The post-Nvidia AI tape produced its biggest non-Nvidia winner of the week and it came out of Tokyo. SoftBank Group shares closed up roughly 12 percent on Friday May 22 2026 per CNBC's overnight wrap, extending Thursday's 20 percent surge and stacking more than $61 billion of incremental market capitalisation across the two-session run.
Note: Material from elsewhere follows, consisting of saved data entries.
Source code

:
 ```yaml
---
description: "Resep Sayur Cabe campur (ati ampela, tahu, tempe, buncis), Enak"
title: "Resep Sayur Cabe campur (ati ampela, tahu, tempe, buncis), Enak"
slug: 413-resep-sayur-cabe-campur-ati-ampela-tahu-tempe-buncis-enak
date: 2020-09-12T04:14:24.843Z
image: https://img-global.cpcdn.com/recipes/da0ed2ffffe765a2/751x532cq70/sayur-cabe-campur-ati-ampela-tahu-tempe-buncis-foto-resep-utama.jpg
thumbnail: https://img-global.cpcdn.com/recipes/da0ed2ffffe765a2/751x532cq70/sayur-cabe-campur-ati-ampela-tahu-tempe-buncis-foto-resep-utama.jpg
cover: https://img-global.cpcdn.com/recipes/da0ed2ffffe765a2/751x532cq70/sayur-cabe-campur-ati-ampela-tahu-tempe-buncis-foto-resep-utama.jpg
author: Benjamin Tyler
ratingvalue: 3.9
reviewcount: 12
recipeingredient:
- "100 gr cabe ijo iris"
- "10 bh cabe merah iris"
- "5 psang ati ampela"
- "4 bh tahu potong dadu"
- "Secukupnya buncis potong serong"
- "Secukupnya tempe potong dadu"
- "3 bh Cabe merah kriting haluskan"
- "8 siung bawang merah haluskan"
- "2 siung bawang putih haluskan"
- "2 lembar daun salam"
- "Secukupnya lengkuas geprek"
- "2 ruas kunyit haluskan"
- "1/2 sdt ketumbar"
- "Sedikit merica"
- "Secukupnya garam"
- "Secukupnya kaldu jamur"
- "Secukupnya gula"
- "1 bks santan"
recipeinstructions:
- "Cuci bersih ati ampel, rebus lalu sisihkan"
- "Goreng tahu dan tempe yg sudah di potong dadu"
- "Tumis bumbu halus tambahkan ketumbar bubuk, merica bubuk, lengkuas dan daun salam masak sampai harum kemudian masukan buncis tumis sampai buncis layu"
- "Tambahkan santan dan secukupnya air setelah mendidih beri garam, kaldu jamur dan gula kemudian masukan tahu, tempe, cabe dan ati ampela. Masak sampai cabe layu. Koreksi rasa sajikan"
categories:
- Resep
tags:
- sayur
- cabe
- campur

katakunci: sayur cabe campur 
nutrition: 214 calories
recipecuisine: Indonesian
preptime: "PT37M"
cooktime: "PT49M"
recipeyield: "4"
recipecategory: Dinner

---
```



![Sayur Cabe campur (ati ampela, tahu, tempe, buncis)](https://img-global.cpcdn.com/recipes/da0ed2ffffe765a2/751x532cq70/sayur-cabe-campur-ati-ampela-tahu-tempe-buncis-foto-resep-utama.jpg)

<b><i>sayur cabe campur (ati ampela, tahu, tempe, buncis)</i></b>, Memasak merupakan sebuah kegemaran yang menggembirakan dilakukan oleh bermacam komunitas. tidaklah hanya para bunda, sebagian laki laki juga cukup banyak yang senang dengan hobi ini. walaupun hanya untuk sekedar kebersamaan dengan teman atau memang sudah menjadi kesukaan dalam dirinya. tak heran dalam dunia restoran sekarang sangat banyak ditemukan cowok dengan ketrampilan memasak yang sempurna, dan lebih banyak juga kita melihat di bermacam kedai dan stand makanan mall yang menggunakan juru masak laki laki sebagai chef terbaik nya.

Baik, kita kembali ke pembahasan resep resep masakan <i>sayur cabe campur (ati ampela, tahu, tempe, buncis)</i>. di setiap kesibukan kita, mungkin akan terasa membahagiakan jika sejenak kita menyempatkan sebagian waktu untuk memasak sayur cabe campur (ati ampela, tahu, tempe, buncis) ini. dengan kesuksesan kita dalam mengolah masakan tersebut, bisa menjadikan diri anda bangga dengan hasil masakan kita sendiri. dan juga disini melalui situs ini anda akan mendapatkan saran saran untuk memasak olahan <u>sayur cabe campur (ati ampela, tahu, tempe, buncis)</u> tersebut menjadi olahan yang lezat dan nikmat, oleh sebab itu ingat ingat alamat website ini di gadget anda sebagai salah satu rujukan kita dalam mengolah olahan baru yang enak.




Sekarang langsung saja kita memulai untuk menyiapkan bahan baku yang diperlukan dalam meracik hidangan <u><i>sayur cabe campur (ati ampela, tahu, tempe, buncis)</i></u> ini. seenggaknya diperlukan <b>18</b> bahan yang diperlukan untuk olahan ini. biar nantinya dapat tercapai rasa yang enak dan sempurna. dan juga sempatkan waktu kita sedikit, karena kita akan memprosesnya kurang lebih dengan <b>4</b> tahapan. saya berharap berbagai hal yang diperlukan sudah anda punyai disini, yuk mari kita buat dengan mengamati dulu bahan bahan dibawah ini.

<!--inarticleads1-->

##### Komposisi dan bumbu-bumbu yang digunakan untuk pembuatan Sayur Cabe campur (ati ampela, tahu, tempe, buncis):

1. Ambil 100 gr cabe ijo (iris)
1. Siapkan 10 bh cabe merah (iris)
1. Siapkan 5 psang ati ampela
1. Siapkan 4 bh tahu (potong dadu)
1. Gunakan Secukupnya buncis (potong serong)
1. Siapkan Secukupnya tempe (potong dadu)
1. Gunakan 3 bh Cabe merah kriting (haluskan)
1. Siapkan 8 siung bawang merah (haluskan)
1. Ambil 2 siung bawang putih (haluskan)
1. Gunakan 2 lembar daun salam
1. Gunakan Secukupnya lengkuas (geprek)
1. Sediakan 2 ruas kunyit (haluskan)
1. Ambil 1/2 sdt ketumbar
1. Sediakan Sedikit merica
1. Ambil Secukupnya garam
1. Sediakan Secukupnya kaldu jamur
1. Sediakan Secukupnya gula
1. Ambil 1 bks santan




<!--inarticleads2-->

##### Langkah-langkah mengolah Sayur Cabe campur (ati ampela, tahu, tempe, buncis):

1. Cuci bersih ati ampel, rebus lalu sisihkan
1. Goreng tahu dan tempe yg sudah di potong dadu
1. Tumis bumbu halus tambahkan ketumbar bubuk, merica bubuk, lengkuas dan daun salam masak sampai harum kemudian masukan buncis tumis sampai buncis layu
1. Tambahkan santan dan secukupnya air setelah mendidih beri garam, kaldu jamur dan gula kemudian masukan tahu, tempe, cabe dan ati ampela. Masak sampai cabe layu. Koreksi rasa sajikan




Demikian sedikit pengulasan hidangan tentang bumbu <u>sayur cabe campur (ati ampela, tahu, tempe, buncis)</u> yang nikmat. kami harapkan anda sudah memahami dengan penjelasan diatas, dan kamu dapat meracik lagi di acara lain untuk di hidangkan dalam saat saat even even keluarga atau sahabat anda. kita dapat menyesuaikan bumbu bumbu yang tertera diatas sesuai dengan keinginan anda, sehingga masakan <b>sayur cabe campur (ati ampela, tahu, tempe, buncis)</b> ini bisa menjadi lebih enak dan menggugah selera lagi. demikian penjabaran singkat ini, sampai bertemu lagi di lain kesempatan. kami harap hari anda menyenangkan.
The mechanism is the same one we previewed in Wednesday's Nvidia preview: SoftBank's 90 percent stake in Arm Holdings, whose chip designs sit underneath the Blackwell GB200 and forthcoming Vera Rubin platforms, makes the Japanese conglomerate the cleanest public-market proxy for AI-capex spend outside Nvidia itself. Arm shares jumped more than 16 percent overnight after a 15 percent Thursday gain, and the read-through pulled Japan's Nikkei 225 up 2.68 percent to a record 63,339.07 close, the index's strongest single-session print of the quarter. Masayoshi Son's Vision Fund posted a $46 billion annual gain on the prior quarter driven primarily by the soaring OpenAI valuation, and Friday's tape now treats SoftBank as the de-facto Asia-listed call option on the Nvidia narrative. The broader Asia-Pacific complex traded in sympathy, with Hong Kong's Hang Seng, Taiwan's TAIEX and South Korea's KOSPI all closing higher on the spillover.
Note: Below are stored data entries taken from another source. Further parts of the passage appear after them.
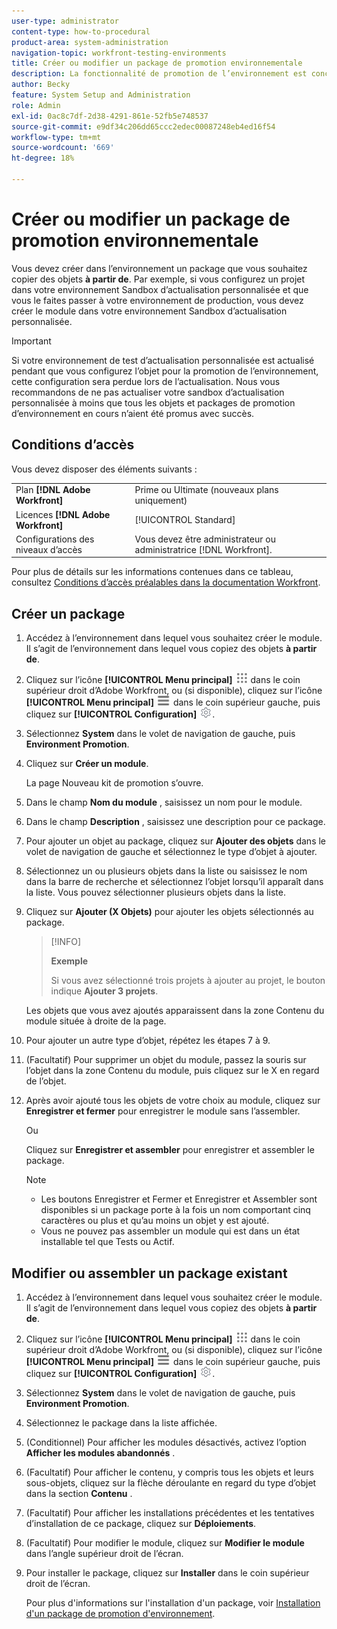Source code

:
 ```yaml
---
user-type: administrator
content-type: how-to-procedural
product-area: system-administration
navigation-topic: workfront-testing-environments
title: Créer ou modifier un package de promotion environnementale
description: La fonctionnalité de promotion de l’environnement est conçue pour permettre de déplacer des objets liés à la configuration d’un environnement à un autre. Découvrez comment créer un package de promotion d’environnement que vous pourrez ensuite installer dans un autre environnement.
author: Becky
feature: System Setup and Administration
role: Admin
exl-id: 0ac8c7df-2d38-4291-861e-52fb5e748537
source-git-commit: e9df34c206dd65ccc2edec00087248eb4ed16f54
workflow-type: tm+mt
source-wordcount: '669'
ht-degree: 18%

---
```


# Créer ou modifier un package de promotion environnementale

Vous devez créer dans l’environnement un package que vous souhaitez copier des objets **à partir de**. Par exemple, si vous configurez un projet dans votre environnement Sandbox d’actualisation personnalisée et que vous le faites passer à votre environnement de production, vous devez créer le module dans votre environnement Sandbox d’actualisation personnalisée.

>[!IMPORTANT]
>
>Si votre environnement de test d’actualisation personnalisée est actualisé pendant que vous configurez l’objet pour la promotion de l’environnement, cette configuration sera perdue lors de l’actualisation. Nous vous recommandons de ne pas actualiser votre sandbox d’actualisation personnalisée à moins que tous les objets et packages de promotion d’environnement en cours n’aient été promus avec succès.

## Conditions d’accès

Vous devez disposer des éléments suivants :

<table>
  <tr>
   <td>Plan <strong>[!DNL Adobe Workfront]</strong>
   </td>
   <td> Prime ou Ultimate (nouveaux plans uniquement)
   </td>
  </tr>
  <tr>
   <td>Licences <strong>[!DNL Adobe Workfront]</strong>
   </td>
   <td> [!UICONTROL Standard]
   </td>
  </tr>
   <tr>
   <td>Configurations des niveaux d’accès
   </td>
   <td>Vous devez être administrateur ou administratrice [!DNL Workfront].
   </td>
  </tr>
</table>

Pour plus de détails sur les informations contenues dans ce tableau, consultez [Conditions d’accès préalables dans la documentation Workfront](/help/quicksilver/administration-and-setup/add-users/access-levels-and-object-permissions/access-level-requirements-in-documentation.md).

## Créer un package

1. Accédez à l’environnement dans lequel vous souhaitez créer le module. Il s’agit de l’environnement dans lequel vous copiez des objets **à partir de**.
1. Cliquez sur l’icône **[!UICONTROL Menu principal]** ![Menu principal](/help/_includes/assets/main-menu-icon.png) dans le coin supérieur droit d’Adobe Workfront, ou (si disponible), cliquez sur l’icône **[!UICONTROL Menu principal]** ![Menu principal](/help/_includes/assets/main-menu-icon-left-nav.png) dans le coin supérieur gauche, puis cliquez sur **[!UICONTROL Configuration]** ![Icône Configuration](/help/_includes/assets/gear-icon-setup.png).
1. Sélectionnez **System** dans le volet de navigation de gauche, puis **Environment Promotion**.
1. Cliquez sur **Créer un module**.

   La page Nouveau kit de promotion s’ouvre.

1. Dans le champ **Nom du module** , saisissez un nom pour le module.
1. Dans le champ **Description** , saisissez une description pour ce package.
1. Pour ajouter un objet au package, cliquez sur **Ajouter des objets** dans le volet de navigation de gauche et sélectionnez le type d’objet à ajouter.
1. Sélectionnez un ou plusieurs objets dans la liste ou saisissez le nom dans la barre de recherche et sélectionnez l’objet lorsqu’il apparaît dans la liste. Vous pouvez sélectionner plusieurs objets dans la liste.
1. Cliquez sur **Ajouter (X Objets)** pour ajouter les objets sélectionnés au package.

   >[!INFO]
   >
   >**Exemple**
   >
   >Si vous avez sélectionné trois projets à ajouter au projet, le bouton indique **Ajouter 3 projets**.

   Les objets que vous avez ajoutés apparaissent dans la zone Contenu du module située à droite de la page.

1. Pour ajouter un autre type d’objet, répétez les étapes 7 à 9.
1. (Facultatif) Pour supprimer un objet du module, passez la souris sur l’objet dans la zone Contenu du module, puis cliquez sur le X en regard de l’objet.
1. Après avoir ajouté tous les objets de votre choix au module, cliquez sur **Enregistrer et fermer** pour enregistrer le module sans l’assembler.

   Ou

   Cliquez sur **Enregistrer et assembler** pour enregistrer et assembler le package.

   >[!NOTE]
   >
   >* Les boutons Enregistrer et Fermer et Enregistrer et Assembler sont disponibles si un package porte à la fois un nom comportant cinq caractères ou plus et qu’au moins un objet y est ajouté.
   >* Vous ne pouvez pas assembler un module qui est dans un état installable tel que Tests ou Actif.

## Modifier ou assembler un package existant

1. Accédez à l’environnement dans lequel vous souhaitez créer le module. Il s’agit de l’environnement dans lequel vous copiez des objets **à partir de**.
1. Cliquez sur l’icône **[!UICONTROL Menu principal]** ![Menu principal](/help/_includes/assets/main-menu-icon.png) dans le coin supérieur droit d’Adobe Workfront, ou (si disponible), cliquez sur l’icône **[!UICONTROL Menu principal]** ![Menu principal](/help/_includes/assets/main-menu-icon-left-nav.png) dans le coin supérieur gauche, puis cliquez sur **[!UICONTROL Configuration]** ![Icône Configuration](/help/_includes/assets/gear-icon-setup.png).
1. Sélectionnez **System** dans le volet de navigation de gauche, puis **Environment Promotion**.
1. Sélectionnez le package dans la liste affichée.
1. (Conditionnel) Pour afficher les modules désactivés, activez l’option **Afficher les modules abandonnés** .
1. (Facultatif) Pour afficher le contenu, y compris tous les objets et leurs sous-objets, cliquez sur la flèche déroulante en regard du type d’objet dans la section **Contenu** .
1. (Facultatif) Pour afficher les installations précédentes et les tentatives d’installation de ce package, cliquez sur **Déploiements**.
1. (Facultatif) Pour modifier le module, cliquez sur **Modifier le module** dans l’angle supérieur droit de l’écran.
1. Pour installer le package, cliquez sur **Installer** dans le coin supérieur droit de l’écran.

   Pour plus d&#39;informations sur l&#39;installation d&#39;un package, voir [Installation d&#39;un package de promotion d&#39;environnement](/help/quicksilver/administration-and-setup/set-up-workfront/workfront-testing-environments/environment-promotion-install-package.md).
Key Takeaways: SoftBank and the Asia AI Tape
  • SoftBank +12% Friday after +20% Thursday; +$61B market cap in two sessions
  • Arm Holdings +16% overnight on top of +15% Thursday; SoftBank holds 90% stake
  • Nikkei 225 +2.68% to a 63,339 record, strongest single-session print of Q2
  • Vision Fund posted a $46B annual gain on the prior quarter, OpenAI-driven
  • Hong Kong, Taipei and Seoul all closed higher on the spillover Asia AI bid

S&P Closed 7,400 Thursday But ES Futures +0.34% Into An Eighth Weekly Gain

The US cash session on Thursday May 21 did the opposite of what the Nvidia print implied. Per TheStreet's session wrap, the S&P 500 closed at 7,400, down 0.44 percent from the 7,432.97 record set Wednesday, with Nvidia itself ending the regular session off roughly 1.5 percent despite the blockbuster fiscal Q1 2027 beat we decoded in yesterday's analysis. The pullback was partly mechanical: a bogus mid-session report claiming Iran and the US had a near-final draft resolution sent oil down hard and small-caps and the Dow up sharply, before the State Department pushed back on the headline. By the time the Russell 2000 closed up 1.1 percent and the Dow finished at an all-time high, the S&P had ground lower under heavy Nvidia and Microsoft profit-taking. The overnight tape has reversed the cash drift. ES June futures sit up 0.34 percent and Dow futures up 0.34 percent into Friday's open, with the broader index on track for its eighth consecutive weekly gain, a stretch not seen since 2017 per CNBC's analyst notes. Bullish trigger above remains 7,500; bearish trigger sits at 7,350, the May 19 base that has now held twice; invalidation remains below 7,300.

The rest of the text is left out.